中華民国(台湾)政府は2026年8月中旬、中国とインドネシアが台湾東部の海域で共同軍事演習を実施すると発表したことに対し、「危険な軍事挑発」であると強く非難した。台湾当局は、中国が同海域に対する実効支配を国際社会に誇示しようとする政治的意図があると警戒を強めている。
中印両国による台湾東部での初訓練計画
中国国防省は2026年8月5日の発表で、中国海軍とインドネシア海軍の艦艇が同月中旬に台湾東部の海域で海上航行演習を実施すると発表した。中国国防省の発表によると、今回の演習では通信訓練や洋上補給などの科目を予定しており、両国海軍の共同作戦能力の向上や実務的な協力の深化、地域の平和と安定への寄与を目的としている。

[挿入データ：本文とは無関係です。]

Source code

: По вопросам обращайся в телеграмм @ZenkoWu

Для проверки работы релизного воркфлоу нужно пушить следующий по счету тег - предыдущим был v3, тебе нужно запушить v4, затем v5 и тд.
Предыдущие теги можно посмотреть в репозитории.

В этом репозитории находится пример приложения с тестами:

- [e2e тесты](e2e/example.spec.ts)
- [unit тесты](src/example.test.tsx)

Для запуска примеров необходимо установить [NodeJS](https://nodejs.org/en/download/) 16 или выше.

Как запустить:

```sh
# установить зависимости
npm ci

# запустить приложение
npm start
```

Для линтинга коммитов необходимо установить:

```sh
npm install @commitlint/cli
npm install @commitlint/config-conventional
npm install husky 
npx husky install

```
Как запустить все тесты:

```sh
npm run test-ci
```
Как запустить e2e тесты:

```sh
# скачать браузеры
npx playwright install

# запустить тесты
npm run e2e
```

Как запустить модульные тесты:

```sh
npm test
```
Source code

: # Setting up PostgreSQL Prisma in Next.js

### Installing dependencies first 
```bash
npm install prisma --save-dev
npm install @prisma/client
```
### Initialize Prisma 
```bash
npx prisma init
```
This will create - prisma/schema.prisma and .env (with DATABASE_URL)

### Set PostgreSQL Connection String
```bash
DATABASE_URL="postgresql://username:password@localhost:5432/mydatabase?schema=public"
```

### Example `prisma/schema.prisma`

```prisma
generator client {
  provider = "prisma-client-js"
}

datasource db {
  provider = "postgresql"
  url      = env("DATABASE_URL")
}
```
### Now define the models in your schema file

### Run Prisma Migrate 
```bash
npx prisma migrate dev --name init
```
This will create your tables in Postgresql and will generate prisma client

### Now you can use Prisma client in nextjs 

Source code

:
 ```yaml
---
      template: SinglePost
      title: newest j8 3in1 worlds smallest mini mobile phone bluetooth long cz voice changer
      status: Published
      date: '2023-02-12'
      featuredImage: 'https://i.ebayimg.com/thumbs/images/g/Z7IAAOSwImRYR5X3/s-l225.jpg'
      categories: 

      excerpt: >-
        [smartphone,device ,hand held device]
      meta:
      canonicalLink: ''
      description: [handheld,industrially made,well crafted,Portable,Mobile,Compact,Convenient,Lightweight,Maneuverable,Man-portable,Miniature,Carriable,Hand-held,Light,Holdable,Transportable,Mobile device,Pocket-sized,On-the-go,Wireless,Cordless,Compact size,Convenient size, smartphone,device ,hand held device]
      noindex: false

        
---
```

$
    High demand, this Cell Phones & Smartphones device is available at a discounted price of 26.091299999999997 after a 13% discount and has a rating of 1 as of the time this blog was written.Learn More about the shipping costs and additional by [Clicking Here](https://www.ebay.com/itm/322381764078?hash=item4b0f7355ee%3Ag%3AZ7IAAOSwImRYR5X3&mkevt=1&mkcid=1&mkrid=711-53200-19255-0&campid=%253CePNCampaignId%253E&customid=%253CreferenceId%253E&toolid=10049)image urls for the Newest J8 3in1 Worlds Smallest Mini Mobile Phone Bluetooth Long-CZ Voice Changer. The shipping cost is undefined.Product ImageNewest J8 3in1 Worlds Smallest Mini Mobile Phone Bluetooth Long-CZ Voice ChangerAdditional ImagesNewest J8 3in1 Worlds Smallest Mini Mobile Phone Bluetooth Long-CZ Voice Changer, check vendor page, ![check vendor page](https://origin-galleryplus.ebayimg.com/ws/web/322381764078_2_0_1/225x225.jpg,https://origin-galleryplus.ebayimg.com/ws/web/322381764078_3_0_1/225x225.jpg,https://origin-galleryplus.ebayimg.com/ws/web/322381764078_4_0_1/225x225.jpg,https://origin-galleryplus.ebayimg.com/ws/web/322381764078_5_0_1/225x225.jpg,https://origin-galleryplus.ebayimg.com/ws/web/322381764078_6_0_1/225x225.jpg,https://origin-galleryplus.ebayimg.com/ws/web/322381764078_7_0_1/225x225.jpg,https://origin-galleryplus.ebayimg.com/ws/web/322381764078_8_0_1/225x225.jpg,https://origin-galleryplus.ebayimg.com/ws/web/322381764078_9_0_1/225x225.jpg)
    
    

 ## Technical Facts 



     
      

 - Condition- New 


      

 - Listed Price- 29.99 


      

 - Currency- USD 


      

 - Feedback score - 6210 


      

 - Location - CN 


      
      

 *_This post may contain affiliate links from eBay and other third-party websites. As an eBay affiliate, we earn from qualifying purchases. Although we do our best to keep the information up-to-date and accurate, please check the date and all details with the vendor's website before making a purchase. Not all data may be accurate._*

今回の訓練は、中国海軍と外国海軍が台湾東部の海域で実施する初めての事例となる。中国の軍事専門家である張軍社氏は、この訓練について highly significant
と評価し、同海域に対する中国の主権と管轄権を示すものだと主張している。
中国の公船や軍は、これまでも台湾周辺での活動を活発化させており、6月からは台湾東部海域で定期的な法執行パトロールを開始している。今回のインドネシア海軍との共同訓練は、こうした動きの延長線上にあるものと位置づけられている。
台湾の猛反発と「実効支配の拡張」への警戒
大陸委員会が発表した声明では、中国の一連の動きが名目上の訓練にとどまらず、実質的な勢力拡大を狙った政治的謀略であると批判している。声明は、中国が国際社会に向けて台湾東部の海域に対して管轄権を持っているかのような誤った印象を与えようとしていると指摘した。

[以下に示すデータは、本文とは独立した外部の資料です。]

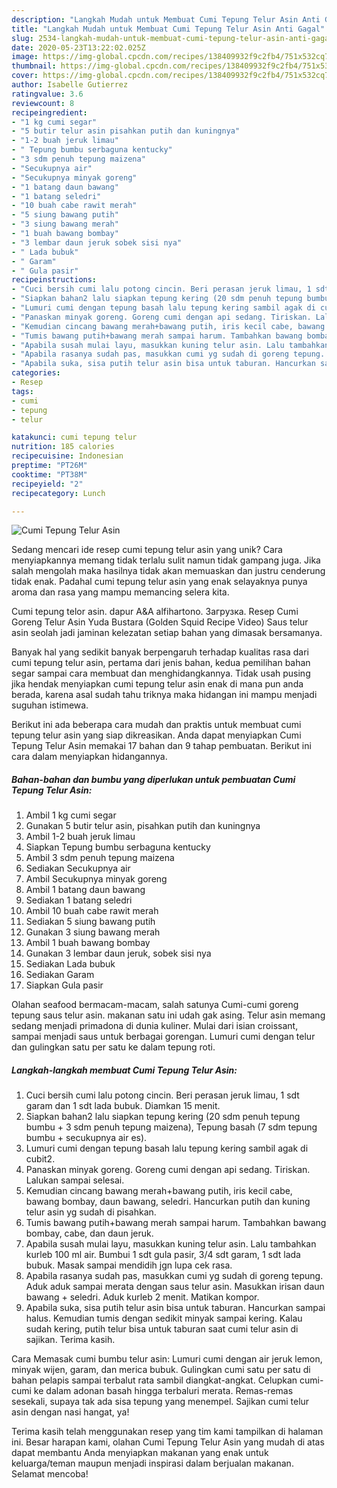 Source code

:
```yaml
---
description: "Langkah Mudah untuk Membuat Cumi Tepung Telur Asin Anti Gagal"
title: "Langkah Mudah untuk Membuat Cumi Tepung Telur Asin Anti Gagal"
slug: 2534-langkah-mudah-untuk-membuat-cumi-tepung-telur-asin-anti-gagal
date: 2020-05-23T13:22:02.025Z
image: https://img-global.cpcdn.com/recipes/138409932f9c2fb4/751x532cq70/cumi-tepung-telur-asin-foto-resep-utama.jpg
thumbnail: https://img-global.cpcdn.com/recipes/138409932f9c2fb4/751x532cq70/cumi-tepung-telur-asin-foto-resep-utama.jpg
cover: https://img-global.cpcdn.com/recipes/138409932f9c2fb4/751x532cq70/cumi-tepung-telur-asin-foto-resep-utama.jpg
author: Isabelle Gutierrez
ratingvalue: 3.6
reviewcount: 8
recipeingredient:
- "1 kg cumi segar"
- "5 butir telur asin pisahkan putih dan kuningnya"
- "1-2 buah jeruk limau"
- " Tepung bumbu serbaguna kentucky"
- "3 sdm penuh tepung maizena"
- "Secukupnya air"
- "Secukupnya minyak goreng"
- "1 batang daun bawang"
- "1 batang seledri"
- "10 buah cabe rawit merah"
- "5 siung bawang putih"
- "3 siung bawang merah"
- "1 buah bawang bombay"
- "3 lembar daun jeruk sobek sisi nya"
- " Lada bubuk"
- " Garam"
- " Gula pasir"
recipeinstructions:
- "Cuci bersih cumi lalu potong cincin. Beri perasan jeruk limau, 1 sdt garam dan 1 sdt lada bubuk. Diamkan 15 menit."
- "Siapkan bahan2 lalu siapkan tepung kering (20 sdm penuh tepung bumbu + 3 sdm penuh tepung maizena), Tepung basah (7 sdm tepung bumbu + secukupnya air es)."
- "Lumuri cumi dengan tepung basah lalu tepung kering sambil agak di cubit2."
- "Panaskan minyak goreng. Goreng cumi dengan api sedang. Tiriskan. Lalukan sampai selesai."
- "Kemudian cincang bawang merah+bawang putih, iris kecil cabe, bawang bombay, daun bawang, seledri. Hancurkan putih dan kuning telur asin yg sudah di pisahkan."
- "Tumis bawang putih+bawang merah sampai harum. Tambahkan bawang bombay, cabe, dan daun jeruk."
- "Apabila susah mulai layu, masukkan kuning telur asin. Lalu tambahkan kurleb 100 ml air. Bumbui 1 sdt gula pasir, 3/4 sdt garam, 1 sdt lada bubuk. Masak sampai mendidih jgn lupa cek rasa."
- "Apabila rasanya sudah pas, masukkan cumi yg sudah di goreng tepung. Aduk aduk sampai merata dengan saus telur asin. Masukkan irisan daun bawang + seledri. Aduk kurleb 2 menit. Matikan kompor."
- "Apabila suka, sisa putih telur asin bisa untuk taburan. Hancurkan sampai halus. Kemudian tumis dengan sedikit minyak sampai kering. Kalau sudah kering, putih telur bisa untuk taburan saat cumi telur asin di sajikan. Terima kasih."
categories:
- Resep
tags:
- cumi
- tepung
- telur

katakunci: cumi tepung telur 
nutrition: 185 calories
recipecuisine: Indonesian
preptime: "PT26M"
cooktime: "PT38M"
recipeyield: "2"
recipecategory: Lunch

---
```



![Cumi Tepung Telur Asin](https://img-global.cpcdn.com/recipes/138409932f9c2fb4/751x532cq70/cumi-tepung-telur-asin-foto-resep-utama.jpg)

Sedang mencari ide resep cumi tepung telur asin yang unik? Cara menyiapkannya memang tidak terlalu sulit namun tidak gampang juga. Jika salah mengolah maka hasilnya tidak akan memuaskan dan justru cenderung tidak enak. Padahal cumi tepung telur asin yang enak selayaknya punya aroma dan rasa yang mampu memancing selera kita.

Cumi tepung telor asin. dapur A&amp;A alfihartono. Загрузка. Resep Cumi Goreng Telur Asin Yuda Bustara (Golden Squid Recipe Video) Saus telur asin seolah jadi jaminan kelezatan setiap bahan yang dimasak bersamanya.

Banyak hal yang sedikit banyak berpengaruh terhadap kualitas rasa dari cumi tepung telur asin, pertama dari jenis bahan, kedua pemilihan bahan segar sampai cara membuat dan menghidangkannya. Tidak usah pusing jika hendak menyiapkan cumi tepung telur asin enak di mana pun anda berada, karena asal sudah tahu triknya maka hidangan ini mampu menjadi suguhan istimewa.


Berikut ini ada beberapa cara mudah dan praktis untuk membuat cumi tepung telur asin yang siap dikreasikan. Anda dapat menyiapkan Cumi Tepung Telur Asin memakai 17 bahan dan 9 tahap pembuatan. Berikut ini cara dalam menyiapkan hidangannya.

<!--inarticleads1-->

##### Bahan-bahan dan bumbu yang diperlukan untuk pembuatan Cumi Tepung Telur Asin:

1. Ambil 1 kg cumi segar
1. Gunakan 5 butir telur asin, pisahkan putih dan kuningnya
1. Ambil 1-2 buah jeruk limau
1. Siapkan  Tepung bumbu serbaguna kentucky
1. Ambil 3 sdm penuh tepung maizena
1. Sediakan Secukupnya air
1. Ambil Secukupnya minyak goreng
1. Ambil 1 batang daun bawang
1. Sediakan 1 batang seledri
1. Ambil 10 buah cabe rawit merah
1. Sediakan 5 siung bawang putih
1. Gunakan 3 siung bawang merah
1. Ambil 1 buah bawang bombay
1. Gunakan 3 lembar daun jeruk, sobek sisi nya
1. Sediakan  Lada bubuk
1. Sediakan  Garam
1. Siapkan  Gula pasir


Olahan seafood bermacam-macam, salah satunya Cumi-cumi goreng tepung saus telur asin. makanan satu ini udah gak asing. Telur asin memang sedang menjadi primadona di dunia kuliner. Mulai dari isian croissant, sampai menjadi saus untuk berbagai gorengan. Lumuri cumi dengan telur dan gulingkan satu per satu ke dalam tepung roti. 

<!--inarticleads2-->

##### Langkah-langkah membuat Cumi Tepung Telur Asin:

1. Cuci bersih cumi lalu potong cincin. Beri perasan jeruk limau, 1 sdt garam dan 1 sdt lada bubuk. Diamkan 15 menit.
1. Siapkan bahan2 lalu siapkan tepung kering (20 sdm penuh tepung bumbu + 3 sdm penuh tepung maizena), Tepung basah (7 sdm tepung bumbu + secukupnya air es).
1. Lumuri cumi dengan tepung basah lalu tepung kering sambil agak di cubit2.
1. Panaskan minyak goreng. Goreng cumi dengan api sedang. Tiriskan. Lalukan sampai selesai.
1. Kemudian cincang bawang merah+bawang putih, iris kecil cabe, bawang bombay, daun bawang, seledri. Hancurkan putih dan kuning telur asin yg sudah di pisahkan.
1. Tumis bawang putih+bawang merah sampai harum. Tambahkan bawang bombay, cabe, dan daun jeruk.
1. Apabila susah mulai layu, masukkan kuning telur asin. Lalu tambahkan kurleb 100 ml air. Bumbui 1 sdt gula pasir, 3/4 sdt garam, 1 sdt lada bubuk. Masak sampai mendidih jgn lupa cek rasa.
1. Apabila rasanya sudah pas, masukkan cumi yg sudah di goreng tepung. Aduk aduk sampai merata dengan saus telur asin. Masukkan irisan daun bawang + seledri. Aduk kurleb 2 menit. Matikan kompor.
1. Apabila suka, sisa putih telur asin bisa untuk taburan. Hancurkan sampai halus. Kemudian tumis dengan sedikit minyak sampai kering. Kalau sudah kering, putih telur bisa untuk taburan saat cumi telur asin di sajikan. Terima kasih.


Cara Memasak cumi bumbu telur asin: Lumuri cumi dengan air jeruk lemon, minyak wijen, garam, dan merica bubuk. Gulingkan cumi satu per satu di bahan pelapis sampai terbalut rata sambil diangkat-angkat. Celupkan cumi-cumi ke dalam adonan basah hingga terbaluri merata. Remas-remas sesekali, supaya tak ada sisa tepung yang menempel. Sajikan cumi telur asin dengan nasi hangat, ya! 

Terima kasih telah menggunakan resep yang tim kami tampilkan di halaman ini. Besar harapan kami, olahan Cumi Tepung Telur Asin yang mudah di atas dapat membantu Anda menyiapkan makanan yang enak untuk keluarga/teman maupun menjadi inspirasi dalam berjualan makanan. Selamat mencoba!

また、台湾の外交部(外務省)も、インドネシア側に対して今回の演習参加に関する説明を求めたことを明らかにしている。台湾では現在、中国からの侵攻を想定した年次の「漢光」軍事演習が実施されており、周辺海域の動向への警戒が最高潮に達している。
インドネシア側の立場と地政学的な位置づけ
台湾の参謀本部情報参謀次長室の呉天任助理副参謀長が台北の立法院(国会)で議員の質問に答えたところによると、参加予定のインドネシア艦艇は中国海軍と共同訓練を行うためにわざわざ派遣されたものではなく、日本からの帰還途中であり、当時は台湾東部の太平洋上で70から80海里ほど離れた位置にあった。

軍事的な観点から直ちに台湾への直接的な脅威とはならないものの、台湾側はこれが持つ「地政学的な意義」を重く見ている。インドネシアは、多くの国と同様に台湾とは公式な外交関係を持たないが、同島には30万人を超えるインドネシア人出稼ぎ労働者が生活しており、経済面や人道面での結びつきが存在する。
深まる東アジアの緊張と今後の動向
今回の発表は、米国とインドネシアの間での防衛協力をめぐる動きとも重なっている。ジャカルタでは、米国防総省のエルドリッジ・コルビー戦争政策担当次官が、インドネシアのシャフリエ国防相と会談を行ったばかりであった。こうした中で、中国が東南アジアのパートナー国を巻き込んだ海上協力を台湾東部で表面化させたことは、地域の外交・安全保障上のバランスに微妙な影を落としている。
台湾周辺における中国軍の活動はほぼ日常化しており、台湾政府は今後も周辺の動向を注視し、必要な措置を講じる方針を示している。中印両国による8月中旬の訓練が実際にどのように実行されるのか、そしてインドネシア側がこの海域での位置づけをどう説明するのかが、今後の地域の安定を占う上で重要な焦点となっている。